In unserer Artikelserie „Women in Tech“ stellen wir ebenso spannende wie inspirierende Frauen vor, die erfolgreich in der IT-Branche Fuß gefasst haben. Heute im Fokus: Naomi Owusu, CEO bei Tickaroo.

Die Tech-Industrie wird von Männern dominiert – so weit, so schlecht. Doch langsam, aber sicher bekommt der sogenannte Boys Club Gesellschaft von begabten Frauen: Immer mehr Frauen fassen in der Branche Fuß.

Aus diesem Grund wollen wir hier spannenden und inspirierenden Frauen die Möglichkeit geben, sich vorzustellen und zu erzählen, wie und weshalb sie den Weg in die Tech-Branche gewählt haben. Aber auch Themen wie Geschlechtervorurteile, Herausforderungen oder Förderungsmöglichkeiten kommen zur Sprache.

Unsere Women in Tech: Naomi Owusu

Naomi Owusu Women in Tech
Naomi Owusu ist CEO und Co-Founder von Tickaroo und dort vor allem für Business Growth, Strategie und Skalierung zuständig. Vor der Gründung des Regensburger Unternehmens arbeitete sie als Beraterin. Ihr Schwerpunkt lag auf Produktstrategien digitaler Medien und insbesondere die Planung und Konzeption mobiler Applikationen gehörten zur ihren Arbeitsbereichen. Die Idee zu Tickaroo kam ihr bei der Umsetzung einer Sport-App, als sie feststellte, dass es an guten Tools zur Live-Berichterstattung mangelt. Motiviert, zielstrebig und ganz nach dem Motto „just do it!“, setzen sich Naomi und ihr Team heute täglich und mit vollem Einsatz dafür ein, das Produktportfolio auszubauen und das Live-Content-Tool zu optimieren.

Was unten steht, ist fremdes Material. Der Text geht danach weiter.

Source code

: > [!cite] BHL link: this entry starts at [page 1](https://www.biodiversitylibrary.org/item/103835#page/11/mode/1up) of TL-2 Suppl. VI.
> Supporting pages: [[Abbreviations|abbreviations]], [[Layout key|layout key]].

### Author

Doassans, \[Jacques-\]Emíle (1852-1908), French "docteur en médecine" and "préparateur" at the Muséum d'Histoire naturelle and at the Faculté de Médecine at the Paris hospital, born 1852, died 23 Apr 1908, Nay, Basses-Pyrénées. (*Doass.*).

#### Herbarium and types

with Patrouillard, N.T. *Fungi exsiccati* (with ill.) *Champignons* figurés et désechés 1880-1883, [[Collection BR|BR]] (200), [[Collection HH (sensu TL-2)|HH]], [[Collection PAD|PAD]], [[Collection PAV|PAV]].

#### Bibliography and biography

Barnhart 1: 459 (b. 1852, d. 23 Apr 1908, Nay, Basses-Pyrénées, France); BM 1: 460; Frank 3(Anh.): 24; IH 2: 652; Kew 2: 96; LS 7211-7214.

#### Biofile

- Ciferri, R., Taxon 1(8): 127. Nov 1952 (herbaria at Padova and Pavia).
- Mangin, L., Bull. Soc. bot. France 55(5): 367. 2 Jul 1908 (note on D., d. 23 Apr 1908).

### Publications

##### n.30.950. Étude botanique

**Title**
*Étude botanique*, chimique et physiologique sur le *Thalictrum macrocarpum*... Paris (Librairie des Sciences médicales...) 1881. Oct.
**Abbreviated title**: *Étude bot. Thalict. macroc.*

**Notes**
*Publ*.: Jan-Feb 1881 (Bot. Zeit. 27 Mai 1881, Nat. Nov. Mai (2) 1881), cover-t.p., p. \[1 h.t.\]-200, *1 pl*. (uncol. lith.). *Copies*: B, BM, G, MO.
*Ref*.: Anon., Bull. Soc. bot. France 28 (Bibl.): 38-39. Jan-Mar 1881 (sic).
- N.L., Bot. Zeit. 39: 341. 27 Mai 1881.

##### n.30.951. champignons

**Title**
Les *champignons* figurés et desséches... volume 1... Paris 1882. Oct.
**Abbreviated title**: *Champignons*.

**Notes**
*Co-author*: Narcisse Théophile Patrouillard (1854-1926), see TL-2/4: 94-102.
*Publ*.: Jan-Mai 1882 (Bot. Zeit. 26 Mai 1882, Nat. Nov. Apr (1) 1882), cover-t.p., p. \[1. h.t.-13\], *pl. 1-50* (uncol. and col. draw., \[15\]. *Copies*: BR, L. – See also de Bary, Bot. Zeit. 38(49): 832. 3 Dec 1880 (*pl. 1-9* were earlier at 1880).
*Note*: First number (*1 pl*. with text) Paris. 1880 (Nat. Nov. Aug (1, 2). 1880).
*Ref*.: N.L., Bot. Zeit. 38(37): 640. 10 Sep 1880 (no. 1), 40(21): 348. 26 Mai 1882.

Was hat dein Interesse für die Tech-Branche geweckt?

Als ich acht oder neun Jahre alt war, hat ein Informatiker meiner Mutter einen Schneider Computer mit nach Hause gebracht. Ich erinnere mich, dass er mir ein paar Disketten mit Spielen darauf in die Hand gedrückt hat, ich glaube das waren Bombjack und noch irgendein Knight/Werwolf-Spiel. Was ich mit RUN BIN anfangen konnte, lernte ich jedenfalls relativ schnell. Ich weiß nicht mehr wie genau der Lernprozess vonstatten ging, aber ich habe diese Spiele so gerne gespielt, dass sie aufzurufen nach einiger Zeit kein Problem mehr war. Kontinuierlich fing ich dann an, auf den Disketten zu stöbern und Befehle auszuprobieren – frei nach dem Motto: „Trial and Error“. Von da an war immer ein Computer im Haus. Später kamen die Floppy Disks und dann ein Modell später sogar Farbe hinzu. Als schließlich Modems im Handel erhältlich waren, durfte das natürlich auch nicht fehlen. Man kann also sagen, Tech ist schon immer ein natürlicher und fester Bestandteil meines Alltags gewesen.

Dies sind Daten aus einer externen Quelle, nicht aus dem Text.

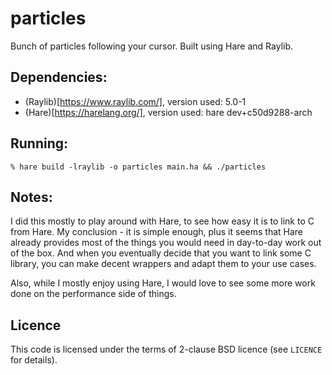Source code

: # particles

Bunch of particles following your cursor. Built using Hare and Raylib.

## Dependencies:

- (Raylib)[https://www.raylib.com/], version used: 5.0-1 
- (Hare)[https://harelang.org/], version used: hare dev+c50d9288-arch

## Running:

`% hare build -lraylib -o particles main.ha && ./particles`

## Notes:

I did this mostly to play around with Hare, to see how easy it is to link to C from Hare. My conclusion - it is simple enough, plus it seems that Hare already provides most of the things you would need in day-to-day work out of the box. And when you eventually decide that you want to link some C library, you can make decent wrappers and adapt them to your use cases.

Also, while I mostly enjoy using Hare, I would love to see some more work done on the performance side of things.

## Licence

This code is licensed under the terms of 2-clause BSD licence (see `LICENCE` for details).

Ich höre oft Storys, die mich beeindrucken und inspirieren.

Der Computer war in meiner Jugend ein Entertainment-Werkzeug. Während meines Psychologie- und Pädagogik-Studiums bin ich dann u.a. mit dem Thema Usability in Berührung gekommen. Ich habe einen Kurs zur Programmierung besucht, wobei sich meine IT-Kenntnisse bis dahin nur auf praktische Dinge beschränkt haben, die mir das Studium erleichterten. Nie hatte ich bis zu diesem Zeitpunkt aktiv programmiert. Schließlich habe ich meinen Schwerpunkt dann in die Konzeption und in das Projektmanagement.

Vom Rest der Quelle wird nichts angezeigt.